Pasquale Natuzzi scende in campo tra investimenti e chiusure

In questo clima di fibrillazione, è sceso direttamente in campo il fondatore e presidente, Pasquale Natuzzi, il quale ha deciso di prendere in mano le redini della trattativa con i sindacati. L’obiettivo dichiarato, come trapela dalle ultime comunicazioni aziendali, è quello di sbloccare l’intesa proprio per dare corso al piano industriale 2026-2028, un documento che l’azienda definisce cruciale per il rilancio dell’attività nonostante lo scenario macroeconomico complesso e le tensioni geopolitiche che frenano i consumi globali. Il piano, che prevede investimenti per 50 milioni di euro, si scontra però con la realtà operativa di chiusure fisiche di siti produttivi, come il polo Jesce 2 a Santeramo e la cessione dello stabilimento di Ginosa, un azzeramento fisico del perimetro industriale che i rappresentanti dei lavoratori non sono disposti ad accettare senza solide garanzie.
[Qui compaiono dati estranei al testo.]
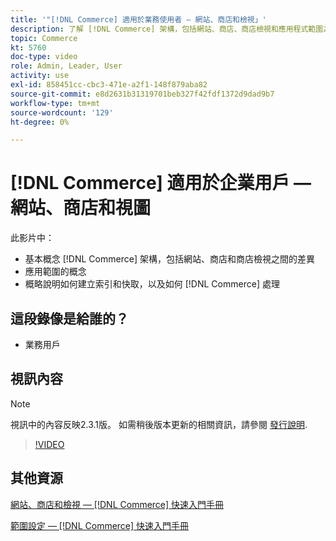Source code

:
 ```yaml
---
title: '"[!DNL Commerce] 適用於業務使用者 — 網站、商店和檢視」'
description: 了解 [!DNL Commerce] 架構，包括網站、商店、商店檢視和應用程式範圍之間的差異。 了解索引和快取。
topic: Commerce
kt: 5760
doc-type: video
role: Admin, Leader, User
activity: use
exl-id: 858451cc-cbc3-471e-a2f1-148f879aba82
source-git-commit: e8d2631b31319701beb327f42fdf1372d9dad9b7
workflow-type: tm+mt
source-wordcount: '129'
ht-degree: 0%

---
```


# [!DNL Commerce] 適用於企業用戶 — 網站、商店和視圖

此影片中：

- 基本概念 [!DNL Commerce] 架構，包括網站、商店和商店檢視之間的差異
- 應用範圍的概念
- 概略說明如何建立索引和快取，以及如何 [!DNL Commerce] 處理

## 這段錄像是給誰的？

- 業務用戶

## 視訊內容

>[!NOTE]
>
>視訊中的內容反映2.3.1版。 如需稍後版本更新的相關資訊，請參閱 [發行說明](https://experienceleague.adobe.com/docs/commerce-operations/release/notes/overview.html).

>[!VIDEO](https://video.tv.adobe.com/v/35945?quality=12&learn=on)

## 其他資源

[網站、商店和檢視 —  [!DNL Commerce] 快速入門手冊](https://experienceleague.adobe.com/docs/commerce-admin/start/setup/websites-stores-views.html)

[範圍設定 —  [!DNL Commerce] 快速入門手冊](https://experienceleague.adobe.com/docs/commerce-admin/start/setup/websites-stores-views.html#scope-settings)
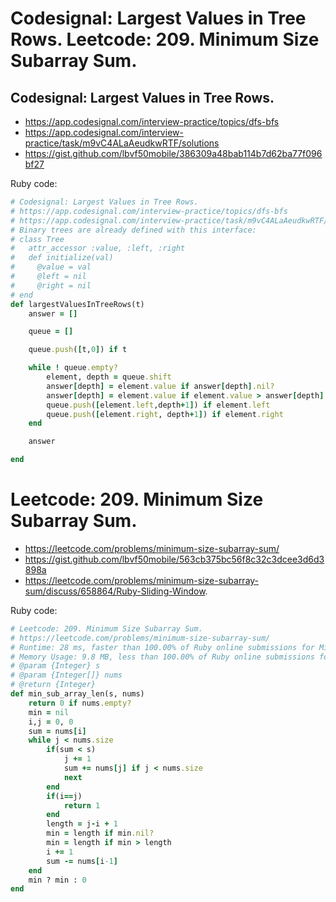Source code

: 
# Codesignal: Largest Values in Tree Rows. Leetcode: 209. Minimum Size Subarray Sum.

## Codesignal: Largest Values in Tree Rows.

- https://app.codesignal.com/interview-practice/topics/dfs-bfs
- https://app.codesignal.com/interview-practice/task/m9vC4ALaAeudkwRTF/solutions
- https://gist.github.com/lbvf50mobile/386309a48bab114b7d62ba77f096bf27

Ruby code:
```Ruby
# Codesignal: Largest Values in Tree Rows.
# https://app.codesignal.com/interview-practice/topics/dfs-bfs
# https://app.codesignal.com/interview-practice/task/m9vC4ALaAeudkwRTF/solutions
# Binary trees are already defined with this interface:
# class Tree
#   attr_accessor :value, :left, :right
#   def initialize(val)
#     @value = val
#     @left = nil
#     @right = nil
# end
def largestValuesInTreeRows(t)
    answer = []

    queue = []

    queue.push([t,0]) if t

    while ! queue.empty?
        element, depth = queue.shift
        answer[depth] = element.value if answer[depth].nil?
        answer[depth] = element.value if element.value > answer[depth]
        queue.push([element.left,depth+1]) if element.left
        queue.push([element.right, depth+1]) if element.right
    end

    answer 

end
```

# Leetcode: 209. Minimum Size Subarray Sum.

- https://leetcode.com/problems/minimum-size-subarray-sum/
- https://gist.github.com/lbvf50mobile/563cb375bc56f8c32c3dcee3d6d3898a
- https://leetcode.com/problems/minimum-size-subarray-sum/discuss/658864/Ruby-Sliding-Window.

Ruby code: 
```Ruby
# Leetcode: 209. Minimum Size Subarray Sum.
# https://leetcode.com/problems/minimum-size-subarray-sum/
# Runtime: 28 ms, faster than 100.00% of Ruby online submissions for Minimum Size Subarray Sum.
# Memory Usage: 9.8 MB, less than 100.00% of Ruby online submissions for Minimum Size Subarray Sum.
# @param {Integer} s
# @param {Integer[]} nums
# @return {Integer}
def min_sub_array_len(s, nums)
    return 0 if nums.empty?
    min = nil
    i,j = 0, 0
    sum = nums[i]
    while j < nums.size
        if(sum < s)
            j += 1
            sum += nums[j] if j < nums.size
            next
        end
        if(i==j)
            return 1
        end
        length = j-i + 1
        min = length if min.nil?
        min = length if min > length
        i += 1
        sum -= nums[i-1]
    end
    min ? min : 0
end
```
I tre nodi che bloccano l’accordo al Mimit

Al centro della disputa, che ha visto fallire gli ultimi tentativi di mediazione al Ministero delle Imprese e del Made in Italy, restano tre pilastri fondamentali su cui i sindacati (Fillea Cgil, Filca Cisl e Feneal Uil) non intendono transigere. Innanzitutto, viene richiesta la certezza sul perimetro industriale e le prospettive produttive, un passaggio essenziale per evitare che la riorganizzazione si trasformi in una progressiva liquidazione del sito produttivo italiano. In secondo luogo, il tema delle internalizzazioni: i sindacati chiedono che produzioni oggi in outsourcing vengano riportate all’interno degli stabilimenti Natuzzi, invertendo la tendenza che ha indebolito la forza contrattuale dell’azienda. Infine, si discute degli esodi incentivati, che l’azienda vorrebbe su larga scala mentre le sigle sindacali li accettano solo su base volontaria, rigorosamente accompagnati da tutele sociali per i lavoratori "over".

Il contesto Puglia tra ex Ilva e crisi industriali aperte

Questa vertenza non è un caso isolato, ma si inserisce in un quadro regionale già segnato da focolai di crisi che minano la coesione sociale. Dalle bonifiche dell’ex Ilva di Taranto alle difficoltà della transizione per l’automotive che coinvolge aziende come la Borsch o la Marelli, fino alle delicate partite del petrolchimico di Brindisi e della centrale a carbone di Cerano, la Puglia sembra vivere una stagione in cui il rinvio dei problemi non è più un’opzione praticabile. In questo senso, la lettera di Pasquale Natuzzi ai dipendenti, in cui afferma di non voler essere "il presidente di un’azienda che rinvia i problemi", assume una valenza quasi programmatica: si tratta di affrontare gli errori del passato e le scelte non sempre guidate da logiche di profitto per gettare le basi di un futuro, forse più piccolo, ma si spera più solido.